Artie was Robbin's favorite “road dog,” a close and trusted friend, subservient to a degree, and a prime target for Robbin's devilish-but-good-natured teasing and torment. Artie did his best to respond, but he always fell short when trying to match tricks with Robbin. It was Art's habit to light a cigarette immediately on waking in the morning, still in his bunk, his pack and lighter always at hand on a swivel tray attached alongside. Robbin had some cigarette loads smuggled in, probably with Artie in mind. Some mornings his cigarette would explode in his face and we'd all start the day with a laugh. Artie was a good sport about it, even getting some loads of his own from Robbin so he could trick-bag someone else. Poor Artie, even this didn't work for him. Ray was suspicious of his overly eager offer of a cigarette to begin with. To ease his suspicions, Artie pulled one from the pack and lit up… he didn't know Robbin had loaded another cigarette in his pack, and this would be the one he had chosen. It blew up in his face and Ray's eyes opened wide, “uh…thanks, Artie. I'll get back to you on that.”

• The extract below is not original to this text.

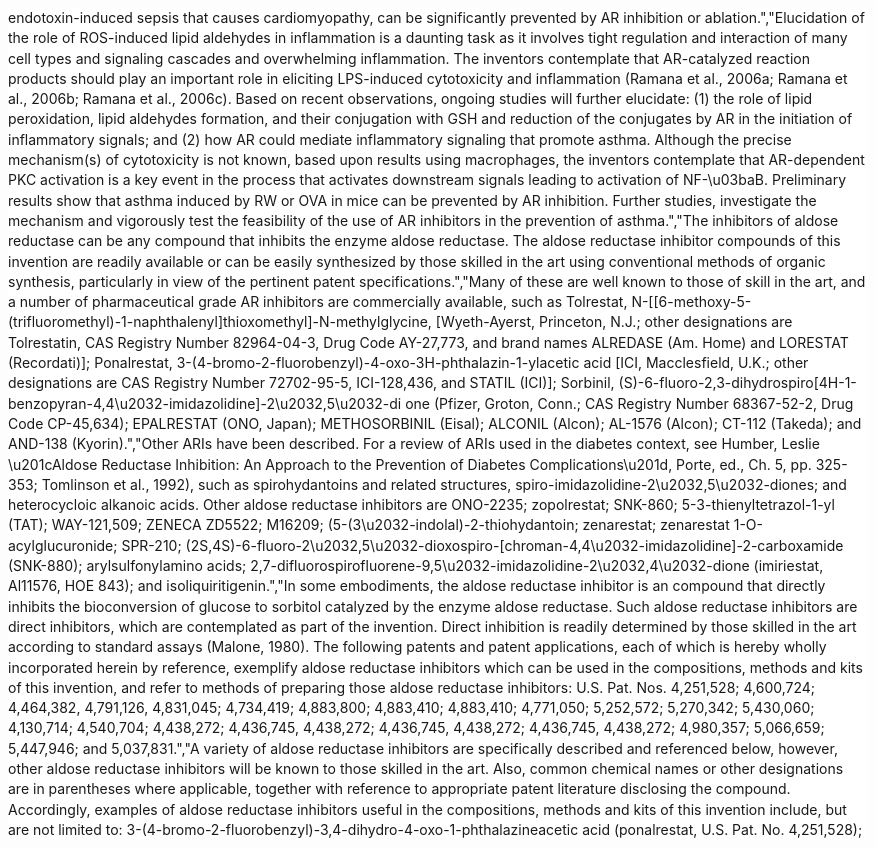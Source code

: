endotoxin-induced sepsis that causes cardiomyopathy, can be significantly prevented by AR inhibition or ablation.","Elucidation of the role of ROS-induced lipid aldehydes in inflammation is a daunting task as it involves tight regulation and interaction of many cell types and signaling cascades and overwhelming inflammation. The inventors contemplate that AR-catalyzed reaction products should play an important role in eliciting LPS-induced cytotoxicity and inflammation (Ramana et al., 2006a; Ramana et al., 2006b; Ramana et al., 2006c). Based on recent observations, ongoing studies will further elucidate: (1) the role of lipid peroxidation, lipid aldehydes formation, and their conjugation with GSH and reduction of the conjugates by AR in the initiation of inflammatory signals; and (2) how AR could mediate inflammatory signaling that promote asthma. Although the precise mechanism(s) of cytotoxicity is not known, based upon results using macrophages, the inventors contemplate that AR-dependent PKC activation is a key event in the process that activates downstream signals leading to activation of NF-\u03baB. Preliminary results show that asthma induced by RW or OVA in mice can be prevented by AR inhibition. Further studies, investigate the mechanism and vigorously test the feasibility of the use of AR inhibitors in the prevention of asthma.","The inhibitors of aldose reductase can be any compound that inhibits the enzyme aldose reductase. The aldose reductase inhibitor compounds of this invention are readily available or can be easily synthesized by those skilled in the art using conventional methods of organic synthesis, particularly in view of the pertinent patent specifications.","Many of these are well known to those of skill in the art, and a number of pharmaceutical grade AR inhibitors are commercially available, such as Tolrestat, N-[[6-methoxy-5-(trifluoromethyl)-1-naphthalenyl]thioxomethyl]-N-methylglycine, [Wyeth-Ayerst, Princeton, N.J.; other designations are Tolrestatin, CAS Registry Number 82964-04-3, Drug Code AY-27,773, and brand names ALREDASE (Am. Home) and LORESTAT (Recordati)]; Ponalrestat, 3-(4-bromo-2-fluorobenzyl)-4-oxo-3H-phthalazin-1-ylacetic acid [ICI, Macclesfield, U.K.; other designations are CAS Registry Number 72702-95-5, ICI-128,436, and STATIL (ICI)]; Sorbinil, (S)-6-fluoro-2,3-dihydrospiro[4H-1-benzopyran-4,4\u2032-imidazolidine]-2\u2032,5\u2032-di one (Pfizer, Groton, Conn.; CAS Registry Number 68367-52-2, Drug Code CP-45,634); EPALRESTAT (ONO, Japan); METHOSORBINIL (Eisal); ALCONIL (Alcon); AL-1576 (Alcon); CT-112 (Takeda); and AND-138 (Kyorin).","Other ARIs have been described. For a review of ARIs used in the diabetes context, see Humber, Leslie \u201cAldose Reductase Inhibition: An Approach to the Prevention of Diabetes Complications\u201d, Porte, ed., Ch. 5, pp. 325-353; Tomlinson et al., 1992), such as spirohydantoins and related structures, spiro-imidazolidine-2\u2032,5\u2032-diones; and heterocycloic alkanoic acids. Other aldose reductase inhibitors are ONO-2235; zopolrestat; SNK-860; 5-3-thienyltetrazol-1-yl (TAT); WAY-121,509; ZENECA ZD5522; M16209; (5-(3\u2032-indolal)-2-thiohydantoin; zenarestat; zenarestat 1-O-acylglucuronide; SPR-210; (2S,4S)-6-fluoro-2\u2032,5\u2032-dioxospiro-[chroman-4,4\u2032-imidazolidine]-2-carboxamide (SNK-880); arylsulfonylamino acids; 2,7-difluorospirofluorene-9,5\u2032-imidazolidine-2\u2032,4\u2032-dione (imiriestat, Al11576, HOE 843); and isoliquiritigenin.","In some embodiments, the aldose reductase inhibitor is an compound that directly inhibits the bioconversion of glucose to sorbitol catalyzed by the enzyme aldose reductase. Such aldose reductase inhibitors are direct inhibitors, which are contemplated as part of the invention. Direct inhibition is readily determined by those skilled in the art according to standard assays (Malone, 1980). The following patents and patent applications, each of which is hereby wholly incorporated herein by reference, exemplify aldose reductase inhibitors which can be used in the compositions, methods and kits of this invention, and refer to methods of preparing those aldose reductase inhibitors: U.S. Pat. Nos. 4,251,528; 4,600,724; 4,464,382, 4,791,126, 4,831,045; 4,734,419; 4,883,800; 4,883,410; 4,883,410; 4,771,050; 5,252,572; 5,270,342; 5,430,060; 4,130,714; 4,540,704; 4,438,272; 4,436,745, 4,438,272; 4,436,745, 4,438,272; 4,436,745, 4,438,272; 4,980,357; 5,066,659; 5,447,946; and 5,037,831.","A variety of aldose reductase inhibitors are specifically described and referenced below, however, other aldose reductase inhibitors will be known to those skilled in the art. Also, common chemical names or other designations are in parentheses where applicable, together with reference to appropriate patent literature disclosing the compound. Accordingly, examples of aldose reductase inhibitors useful in the compositions, methods and kits of this invention include, but are not limited to: 3-(4-bromo-2-fluorobenzyl)-3,4-dihydro-4-oxo-1-phthalazineacetic acid (ponalrestat, U.S. Pat. No. 4,251,528);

One afternoon just before the 4pm count, we were laying on our bunks, reading our books, when Robbin announced, “…watch this you guys.” With a small glass jar that had recently been used to smuggle booze, Robbin deftly captured a fart in the jar, screwed on the lid, and set it on the table. Artie was the last to arrive for the count.

“Art!” said Robbin sternly, “I thought I told you to wash that bottle out after it had booze in it!”

“I did, Rob, honest!” pleaded Artie.

“Well just take a whiff of it, Artie. You could get us all thrown in the hole.”

With this last suggestion Artie picked up the bottle and removed the lid, sticking his nose into the container and inhaling as though doing a “swirl and sniff” with a fine wine to capture its complex nose. His expression turned from curiosity to realization to outrage while the rest of us exploded with laughter. Robbin allowed few dull moments in B-3, room 8.